The concrete stud anchor dimensions are described as the diameter of the concrete stud anchor as well as the length of the concrete stud anchor. The available sizes are shown with the diameter first and then the time's sign (X) and then the length for example 3/8" x 5" would describe a concrete stud anchor that is 3/8" in diameter and 5" long.
Diameter - the diameter of the concrete stud anchor refers to the tread end and the diameter of the nut that can be threaded onto it.
Length - the length of the concrete stud anchor is measured as an overall length from one end to the other, including the threads and the clipped area of the stud.
Diameter to Use
The diameter of concrete stud anchor to use in any particular application is dependent on many factors, such as the weight of an object being fastened, depth of embedment, the strength of the concrete, the diameter of the hole in the item being fastened whether or not the diameter has been specified by an engineer. The larger in diameter the concrete stud anchor is the more weight it is able to hold and the deeper the embedment the better the holding value may be attainable.

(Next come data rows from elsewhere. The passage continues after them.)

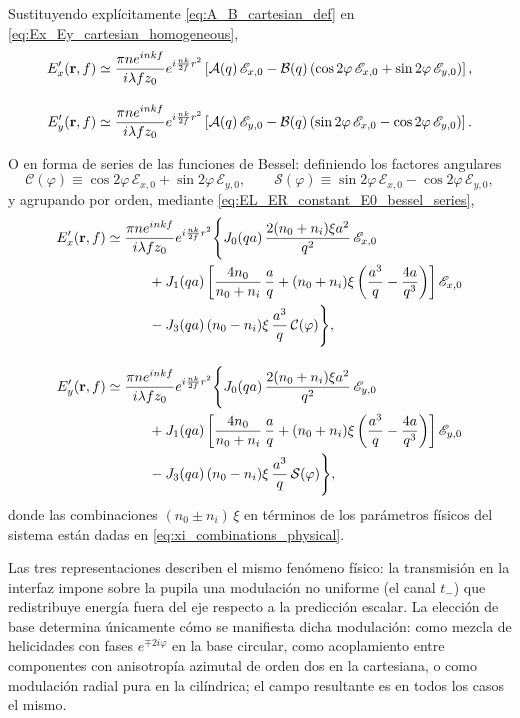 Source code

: Sustituyendo explícitamente \eqref{eq:A_B_cartesian_def} en \eqref{eq:Ex_Ey_cartesian_homogeneous},
\begin{equation}
\begin{aligned}
E'_x(\vb r,f)
&\simeq
\frac{\pi n e^{inkf}}{i\lambda f z_0}
e^{i\frac{nk}{2f}r^2}
\left[
\mathcal A(q)\,\mathscr E_{x,0}
-
\mathcal B(q)
\left(
\cos2\varphi\,\mathscr E_{x,0}
+
\sin2\varphi\,\mathscr E_{y,0}
\right)
\right],
\\[1em]
E'_y(\vb r,f)
&\simeq
\frac{\pi n e^{inkf}}{i\lambda f z_0}
e^{i\frac{nk}{2f}r^2}
\left[
\mathcal A(q)\,\mathscr E_{y,0}
-
\mathcal B(q)
\left(
\sin2\varphi\,\mathscr E_{x,0}
-
\cos2\varphi\,\mathscr E_{y,0}
\right)
\right].
\end{aligned}
\label{eq:Ex_Ey_cartesian_homogeneous_AB}
\end{equation}

O en forma de series de las funciones de Bessel: definiendo los factores angulares
\begin{equation}
\mathcal C(\varphi)
\equiv
\cos2\varphi\,\mathscr E_{x,0}+\sin2\varphi\,\mathscr E_{y,0},
\qquad
\mathcal S(\varphi)
\equiv
\sin2\varphi\,\mathscr E_{x,0}-\cos2\varphi\,\mathscr E_{y,0},
\label{eq:cartesian_angular_factors}
\end{equation}
y agrupando por orden, mediante \eqref{eq:EL_ER_constant_E0_bessel_series},
\begin{equation}
\begin{aligned}
E'_x(\vb r,f)
\simeq&\;
\frac{\pi n e^{inkf}}{i\lambda f z_0}
e^{i\frac{nk}{2f}r^2}
\Bigg\{
J_0(qa)\,
\frac{2(n_0+n_i)\xi a^2}{q^2}\,
\mathscr E_{x,0}
\\
&\qquad
+
J_1(qa)
\left[
\frac{4n_0}{n_0+n_i}\,\frac{a}{q}
+
(n_0+n_i)\xi
\left(
\frac{a^3}{q}
-
\frac{4a}{q^3}
\right)
\right]
\mathscr E_{x,0}
\\
&\qquad
-
J_3(qa)\,
(n_0-n_i)\xi\,\frac{a^3}{q}\,
\mathcal C(\varphi)
\Bigg\},
\\[1em]
E'_y(\vb r,f)
\simeq&\;
\frac{\pi n e^{inkf}}{i\lambda f z_0}
e^{i\frac{nk}{2f}r^2}
\Bigg\{
J_0(qa)\,
\frac{2(n_0+n_i)\xi a^2}{q^2}\,
\mathscr E_{y,0}
\\
&\qquad
+
J_1(qa)
\left[
\frac{4n_0}{n_0+n_i}\,\frac{a}{q}
+
(n_0+n_i)\xi
\left(
\frac{a^3}{q}
-
\frac{4a}{q^3}
\right)
\right]
\mathscr E_{y,0}
\\
&\qquad
-
J_3(qa)\,
(n_0-n_i)\xi\,\frac{a^3}{q}\,
\mathcal S(\varphi)
\Bigg\},
\end{aligned}
\label{eq:Ex_Ey_cartesian_bessel_series}
\end{equation}
donde las combinaciones $(n_0\pm n_i)\,\xi$ en términos de los parámetros
físicos del sistema están dadas en \eqref{eq:xi_combinations_physical}.

Las tres representaciones describen el mismo fenómeno físico: la transmisión
en la interfaz impone sobre la pupila una modulación no uniforme (el canal
$t_-$) que redistribuye energía fuera del eje respecto a la predicción
escalar. La elección de base determina únicamente cómo se manifiesta dicha
modulación: como mezcla de helicidades con fases $e^{\mp2i\varphi}$ en la
base circular, como acoplamiento entre componentes con anisotropía azimutal
de orden dos en la cartesiana, o como modulación radial pura en la
cilíndrica; el campo resultante es en todos los casos el mismo.
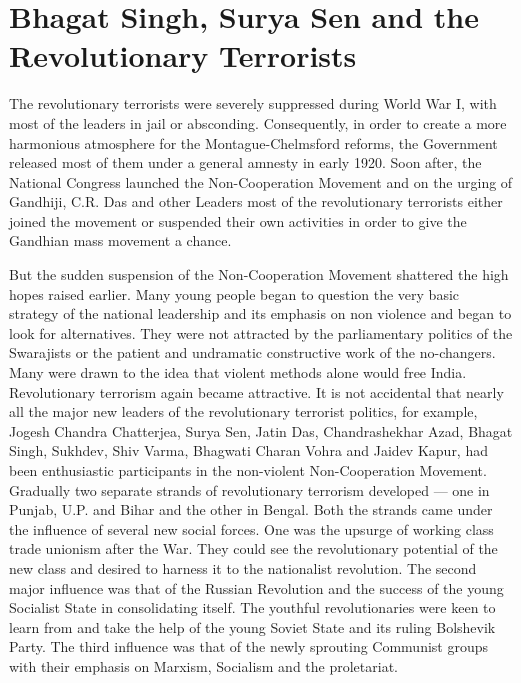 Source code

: \chapter[The Revolutionary Terrorist]{Bhagat Singh, Surya Sen and the Revolutionary Terrorists}
\begin{multicols}{2}

The revolutionary terrorists were severely suppressed during World War I, with most of the leaders in jail or absconding. Consequently, in order to create a more harmonious atmosphere for the Montague-Chelmsford reforms, the Government released most of them under a general amnesty in early 1920. Soon after, the National Congress launched the Non-Cooperation Movement and on the urging of Gandhiji, C.R. Das and other Leaders most of the revolutionary terrorists either joined the movement or suspended their own activities in order to give the Gandhian mass movement a chance.

But the sudden suspension of the Non-Cooperation Movement shattered the high hopes raised earlier. Many young people began to question the very basic strategy of the national leadership and its emphasis on non violence and began to look for alternatives. They were not attracted by the parliamentary politics of the Swarajists or the patient and undramatic constructive work of the no-changers. Many were drawn to the idea that violent methods alone would free India. Revolutionary terrorism again became attractive. It is not accidental that nearly all the major new leaders of the revolutionary terrorist politics, for example, Jogesh Chandra Chatterjea, Surya Sen, Jatin Das, Chandrashekhar Azad, Bhagat Singh, Sukhdev, Shiv Varma, Bhagwati Charan Vohra and Jaidev Kapur, had been enthusiastic participants in the non-violent Non-Cooperation Movement. Gradually two separate strands of revolutionary terrorism developed --- one in Punjab, U.P. and Bihar and the other in Bengal. Both the strands came under the influence of several new social forces. One was the upsurge of working class trade unionism after the War. They could see the revolutionary potential of the new class and desired to harness it to the nationalist revolution. The second major influence was that of the Russian Revolution and the success of the young Socialist State in consolidating itself. The youthful revolutionaries were keen to learn from and take the help of the young Soviet State and its ruling Bolshevik Party. The third influence was that of the newly sprouting Communist groups with their emphasis on Marxism, Socialism and the proletariat.


\end{multicols}
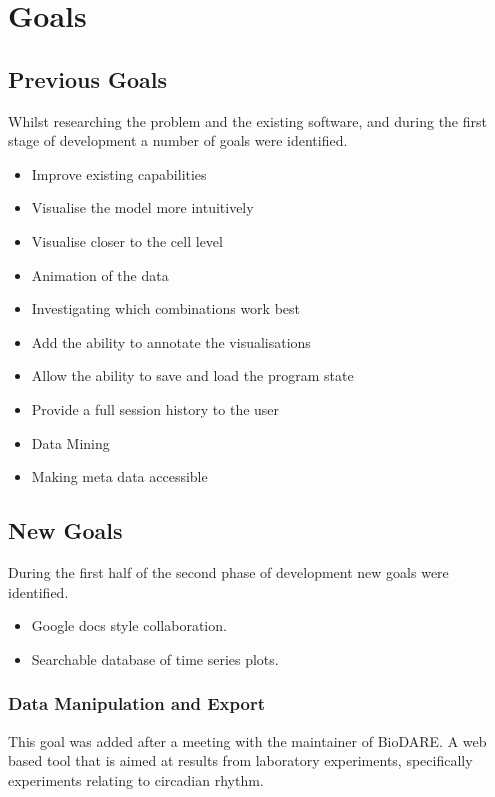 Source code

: \section{Goals}

\subsection{Previous Goals}
Whilst researching the problem and the existing software, and during the first stage of development a number of goals were identified.

\begin{itemize}
\item Improve existing capabilities
\item Visualise the model more intuitively
\item Visualise closer to the cell level
\item Animation of the data
\item Investigating which combinations work best
\item Add the ability to annotate the visualisations
\item Allow the ability to save and load the program state
\item Provide a full session history to the user
\item Data Mining
\item Making meta data accessible
\end{itemize}

\subsection{New Goals}
During the first half of the second phase of development new goals were identified.

\begin{itemize}
\item Google docs style collaboration.
\item Searchable database of time series plots.
\end{itemize}

\subsubsection{Data Manipulation and Export}

This goal was added after a meeting with the maintainer of BioDARE.  A web based tool that is aimed at results from laboratory experiments, specifically experiments relating to circadian rhythm.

The higher the strength of concrete that the concrete stud anchor is placed within, the higher the potential holding values will be. The predrilled hole in the fixture may also be a determining factor if the hole in the fixture is a certain size than the diameter of wedge anchor that can be used is limited to the size of concrete stud anchor that will fit through the hole. An engineer for the company of the item being attached determines many types the diameter of concrete stud anchor.
Length to Use
The minimum length of concrete stud anchor to use is determined by adding the thickness of the material being fastened to the minimum embedment for the diameter of concrete stud anchor, plus space for the nut and washer. Each diameter of concrete stud anchor must be installed into the concrete at a minimum depth of embedment.
Diameter of Hole
The diameter of the hole that must be drilled into the concrete must be equal to the diameter of concrete stud anchor being installed, 5/8" concrete stud anchor requires a 5/8" hole.
Depth of Hole
The hole must be drilled a minimum of 1/2" deeper into the concrete then the concrete stud anchor will penetrate. This will ensure that the concrete stud anchor will not bottom out in the hole and will allow space for any dust that is created during the installation process to fall into making sure it does not affect the installation of the concrete stud anchor.

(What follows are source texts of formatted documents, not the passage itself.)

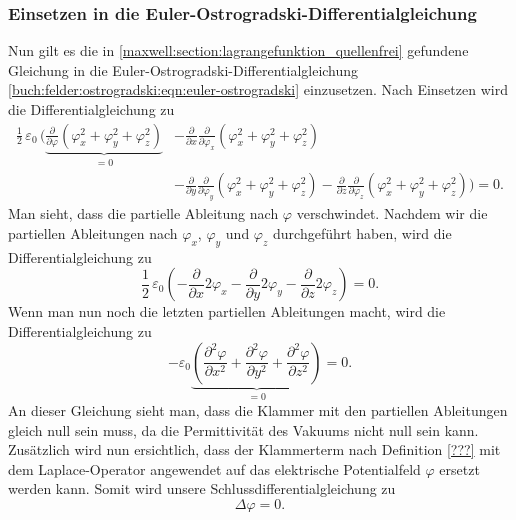 \subsubsection{Einsetzen in die Euler-Ostrogradski-Differentialgleichung}
Nun gilt es die in \eqref{maxwell:section:lagrangefunktion_quellenfrei} gefundene Gleichung in die Euler-Ostrogradski-Differentialgleichung \eqref{buch:felder:ostrogradski:eqn:euler-ostrogradski} einzusetzen.
Nach Einsetzen wird die Differentialgleichung zu
\begin{align*}
\frac{1}{2}\,\varepsilon_0\,\biggl(\underbrace{\frac{\partial}{\partial\varphi}\left(\varphi_x^2 + \varphi_y^2 + \varphi_z^2\right)}_{\displaystyle=0} &- \frac{\partial}{\partial x}\frac{\partial}{\partial \varphi_x}\left(\varphi_x^2 + \varphi_y^2 + \varphi_z^2\right)\\
&- \frac{\partial}{\partial y}\frac{\partial}{\partial \varphi_y}\left(\varphi_x^2 + \varphi_y^2 + \varphi_z^2\right) - 
\frac{\partial}{\partial z}\frac{\partial}{\partial \varphi_z}\left(\varphi_x^2 + \varphi_y^2 + \varphi_z^2\right)\biggr)
=
0.
\end{align*}
Man sieht, dass die partielle Ableitung nach $\varphi$ verschwindet.
Nachdem wir die partiellen Ableitungen nach $\varphi_x$, $\varphi_y$ und $\varphi_z$ durchgeführt haben, wird die Differentialgleichung zu
\[
\frac{1}{2}\,\varepsilon_0\left(-\frac{\partial}{\partial x}2\varphi_x - \frac{\partial}{\partial y}2\varphi_y - \frac{\partial}{\partial z}2\varphi_z\right)
=
0.
\]
Wenn man nun noch die letzten partiellen Ableitungen macht, wird die Differentialgleichung zu
\begin{equation}
	- \varepsilon_0\underbrace{\left(\frac{\partial^2\varphi}{\partial x^2} + \frac{\partial^2\varphi}{\partial y^2} + \frac{\partial^2\varphi}{\partial z^2}\right)}_{\displaystyle=0}
	=
	0.
	\label{maxwell:section:laplace_gleichung_1}
\end{equation}
An dieser Gleichung sieht man, dass die Klammer mit den partiellen Ableitungen gleich null sein muss, da die Permittivität des Vakuums nicht null sein kann.
Zusätzlich wird nun ersichtlich, dass der Klammerterm nach Definition \eqref{???} mit dem Laplace-Operator angewendet auf das elektrische Potentialfeld $\varphi$ ersetzt werden kann.
Somit wird unsere Schlussdifferentialgleichung zu
\begin{equation}
	\Delta\varphi
	=
	0.
	\label{maxwell:section:laplace_gleichung_2}
\end{equation}

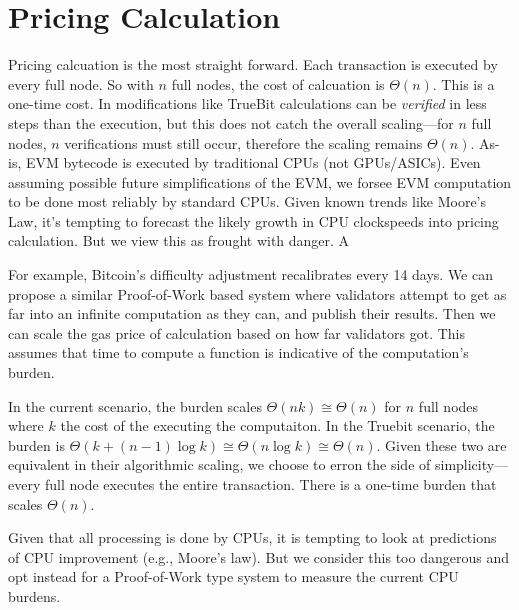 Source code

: \documentclass[12pt, final]{article}
\begin{document}
\section{Pricing Calculation}
\label{sect:calculation}



Pricing calcuation is the most straight forward.  Each transaction is executed by every full node.  So with $n$ full nodes, the cost of calcuation is $\Theta(n)$.  This is a one-time cost.  In modifications like TrueBit\cite{truebit} calculations can be \emph{verified} in less steps than the execution, but this does not catch the overall scaling---for $n$ full nodes, $n$ verifications must still occur, therefore the scaling remains $\Theta(n)$.  As-is, EVM bytecode is executed by traditional CPUs (not GPUs/ASICs).  Even assuming possible future simplifications of the EVM, we forsee EVM computation to be done most reliably by standard CPUs.  Given known trends like Moore's Law, it's tempting to forecast the likely growth in CPU clockspeeds into pricing calculation.  But we view this as frought with danger.  A 

For example, Bitcoin's difficulty adjustment recalibrates every 14 days.  We can propose a similar Proof-of-Work based system where validators attempt to get as far into an infinite computation as they can, and publish their results.  Then we can scale the gas price of calculation based on how far validators got.  This assumes that time to compute a function is indicative of the computation's burden.


In the current scenario, the burden scales $\Theta( n k ) \cong \Theta(n)$ for $n$ full nodes where $k$ the cost of the executing the computaiton.  In the Truebit scenario, the burden is $\Theta( k + (n-1) \log k) \cong \Theta( n \log k ) \cong \Theta( n )$.  Given these two are equivalent in their algorithmic scaling, we choose to erron the side of simplicity---every full node executes the entire transaction.  There is a one-time burden that scales $\Theta(n)$.

Given that all processing is done by CPUs, it is tempting to look at predictions of CPU improvement (e.g., Moore's law).  But we consider this too dangerous and opt instead for a Proof-of-Work type system to measure the current CPU burdens.

\end{document}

Concrete Stud Anchor Installation
Watch a wedge anchor installation video here or follow the steps below to install a concrete wedge anchor.
- With a hammer drill in the hammer mode and a carbide tipped drill bit that meets ANSI standard B212.15 that is the same diameter as the diameter of the concrete wedge anchor being installed drill a hole in the concrete.
- Drill the depth of the hole a minimum of 1/2” deeper than concrete wedge anchor will penetrate or 1/2” deeper than the minimum depth of embedment.
- Using a wire brush, compressed air or vacuum clean out the hole of all debris and dust.
- Thread the nut onto the threaded end of concrete wedge anchor, so that the top of the nut is flush with the top of the concrete wedge anchor, this will protect the threads from damage during installation.
- Insert concrete wedge anchor, clipped end first, into the predrilled hole in the concrete. If the concrete wedge anchor is being installed through a hole in a fixture make sure that the hole diameter is larger than the diameter of the concrete wedge anchor being used.
- With a hammer strike, the nutted end of the concrete wedge anchor until a minimum of 6 threads are below the surface of the concrete or the surface of the item being attached.
- Using your fingers, tighten the nut.